On the topic of this, what is the best alternative out there? A few years ago I've tried a couple options, out of curiosity, but the search quality was super poor for anything that's not in English, and the accuracy of found content wasn't always there
I reckon Kagi is the best search engine out there. It's paid though. Second I'd have Qwant followed by DDG.
Best? Kagi. Best free? Probably bing or searx
https://ecosia.org as a search engine :) Uses bing in the background (and newly also google), but your data isn't sold (AFAIK).
Or https://duckduckgo.com
If you want opensource there's YaCy
I'm on Kagi but I did the one time payment and am unsure about whether I'll extend. Results are good but 10 dollars a month isn't insignificant (cheap plan is orders of magnitude less than what I need in searches)
I tried kagi and wasn't impressed. For all but one or two queries the results were exactly the same as ddg. Not to mention they had that stupid metric stating 78%+ unique kagi results for every search, even though that was blatantly untrue. They seem pretty dishonest as a company.
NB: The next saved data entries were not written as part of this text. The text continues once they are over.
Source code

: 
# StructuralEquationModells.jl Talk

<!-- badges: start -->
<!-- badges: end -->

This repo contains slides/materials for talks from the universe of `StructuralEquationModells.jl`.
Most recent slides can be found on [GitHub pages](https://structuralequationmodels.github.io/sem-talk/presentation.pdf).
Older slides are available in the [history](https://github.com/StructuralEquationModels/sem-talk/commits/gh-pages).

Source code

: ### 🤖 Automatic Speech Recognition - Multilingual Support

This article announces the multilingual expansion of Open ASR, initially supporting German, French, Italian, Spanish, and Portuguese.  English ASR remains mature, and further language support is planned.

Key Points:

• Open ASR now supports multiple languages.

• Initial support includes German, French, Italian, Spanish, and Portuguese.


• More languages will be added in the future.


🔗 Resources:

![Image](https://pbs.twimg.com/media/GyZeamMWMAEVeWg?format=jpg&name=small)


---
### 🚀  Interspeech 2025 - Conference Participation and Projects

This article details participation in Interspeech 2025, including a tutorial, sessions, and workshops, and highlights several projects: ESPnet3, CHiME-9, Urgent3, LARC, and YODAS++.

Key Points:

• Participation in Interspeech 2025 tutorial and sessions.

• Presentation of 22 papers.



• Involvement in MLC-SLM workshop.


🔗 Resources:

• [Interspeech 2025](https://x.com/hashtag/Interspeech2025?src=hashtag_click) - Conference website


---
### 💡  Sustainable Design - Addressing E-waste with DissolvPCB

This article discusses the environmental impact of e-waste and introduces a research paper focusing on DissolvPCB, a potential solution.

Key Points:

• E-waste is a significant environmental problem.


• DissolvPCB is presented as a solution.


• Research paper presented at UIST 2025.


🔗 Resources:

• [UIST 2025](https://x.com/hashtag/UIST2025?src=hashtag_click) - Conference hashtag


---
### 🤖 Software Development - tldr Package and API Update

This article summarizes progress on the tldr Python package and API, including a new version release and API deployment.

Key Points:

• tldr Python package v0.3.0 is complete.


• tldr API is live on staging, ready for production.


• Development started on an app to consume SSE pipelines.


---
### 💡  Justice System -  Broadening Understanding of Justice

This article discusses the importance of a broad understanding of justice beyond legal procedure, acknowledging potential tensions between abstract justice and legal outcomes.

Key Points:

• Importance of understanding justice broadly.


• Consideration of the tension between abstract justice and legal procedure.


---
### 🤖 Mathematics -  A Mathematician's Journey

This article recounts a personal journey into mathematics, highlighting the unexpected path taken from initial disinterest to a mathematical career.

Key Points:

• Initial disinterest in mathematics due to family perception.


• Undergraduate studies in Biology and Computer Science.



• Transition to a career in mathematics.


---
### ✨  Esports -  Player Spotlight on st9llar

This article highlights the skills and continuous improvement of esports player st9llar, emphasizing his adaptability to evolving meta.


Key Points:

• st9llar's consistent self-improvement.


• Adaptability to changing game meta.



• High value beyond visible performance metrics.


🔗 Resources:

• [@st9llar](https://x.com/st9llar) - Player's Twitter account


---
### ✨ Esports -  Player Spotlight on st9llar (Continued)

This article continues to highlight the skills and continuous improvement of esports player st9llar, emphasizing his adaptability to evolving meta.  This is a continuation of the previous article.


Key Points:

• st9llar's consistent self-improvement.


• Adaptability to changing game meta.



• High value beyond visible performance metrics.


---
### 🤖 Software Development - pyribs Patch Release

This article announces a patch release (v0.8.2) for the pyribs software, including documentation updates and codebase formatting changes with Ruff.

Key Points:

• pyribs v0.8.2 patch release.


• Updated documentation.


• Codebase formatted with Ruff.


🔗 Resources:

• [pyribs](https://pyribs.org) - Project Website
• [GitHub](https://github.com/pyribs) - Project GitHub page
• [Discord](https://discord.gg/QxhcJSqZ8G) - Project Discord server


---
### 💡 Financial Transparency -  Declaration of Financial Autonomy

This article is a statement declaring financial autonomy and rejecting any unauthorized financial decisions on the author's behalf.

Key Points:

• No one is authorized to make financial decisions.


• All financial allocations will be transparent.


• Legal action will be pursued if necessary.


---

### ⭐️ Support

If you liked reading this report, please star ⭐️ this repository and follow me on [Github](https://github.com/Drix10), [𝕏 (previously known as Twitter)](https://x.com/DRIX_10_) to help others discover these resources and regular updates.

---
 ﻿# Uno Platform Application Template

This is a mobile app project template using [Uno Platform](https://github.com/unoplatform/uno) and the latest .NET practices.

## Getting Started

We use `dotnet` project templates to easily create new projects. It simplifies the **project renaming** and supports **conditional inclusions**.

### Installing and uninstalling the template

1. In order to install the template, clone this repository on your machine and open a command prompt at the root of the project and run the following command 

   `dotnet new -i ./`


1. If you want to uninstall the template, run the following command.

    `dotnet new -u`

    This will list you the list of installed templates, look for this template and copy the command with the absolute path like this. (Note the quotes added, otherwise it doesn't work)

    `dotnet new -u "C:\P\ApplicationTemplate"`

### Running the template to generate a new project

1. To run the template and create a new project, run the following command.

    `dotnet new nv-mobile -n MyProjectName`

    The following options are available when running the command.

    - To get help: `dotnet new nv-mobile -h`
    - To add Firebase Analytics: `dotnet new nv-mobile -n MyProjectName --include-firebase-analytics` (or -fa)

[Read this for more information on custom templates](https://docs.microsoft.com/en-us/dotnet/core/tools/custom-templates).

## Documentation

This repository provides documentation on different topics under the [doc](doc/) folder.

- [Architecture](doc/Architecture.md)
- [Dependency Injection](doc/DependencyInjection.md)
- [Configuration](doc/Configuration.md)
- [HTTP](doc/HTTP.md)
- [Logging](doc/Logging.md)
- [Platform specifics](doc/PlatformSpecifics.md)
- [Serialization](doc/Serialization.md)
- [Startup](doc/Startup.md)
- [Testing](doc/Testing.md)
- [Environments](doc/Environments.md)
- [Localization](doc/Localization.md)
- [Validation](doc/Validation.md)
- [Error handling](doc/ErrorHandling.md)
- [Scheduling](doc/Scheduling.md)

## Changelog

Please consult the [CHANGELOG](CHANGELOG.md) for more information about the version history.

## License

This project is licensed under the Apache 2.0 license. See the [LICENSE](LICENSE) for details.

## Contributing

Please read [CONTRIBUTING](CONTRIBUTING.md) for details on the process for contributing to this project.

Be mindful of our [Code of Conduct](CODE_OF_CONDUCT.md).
I used Ecosia for a long time (almost 5 years) but the search results are pretty bad. Often I had to use another search engine to actually find what I was looking for. DuckDuckGo is pretty good, Brave Search is OK as well but SearXNG is my personal favorite.
I adjusted my entire digital life so I can do everything without ever connecting to Google services. I block them in my self-hosted Pi-Hole, on NextDNS and in my OPNsense Firewall.
I refuse to use services that force me to surrender to Google. Why don't people use hCaptcha, it's not perfect, but it's far better than this Google garbage...
That's why I isolate my financial stuff from everything else, separate device with a separate browser, separate dedicated IP address, etc.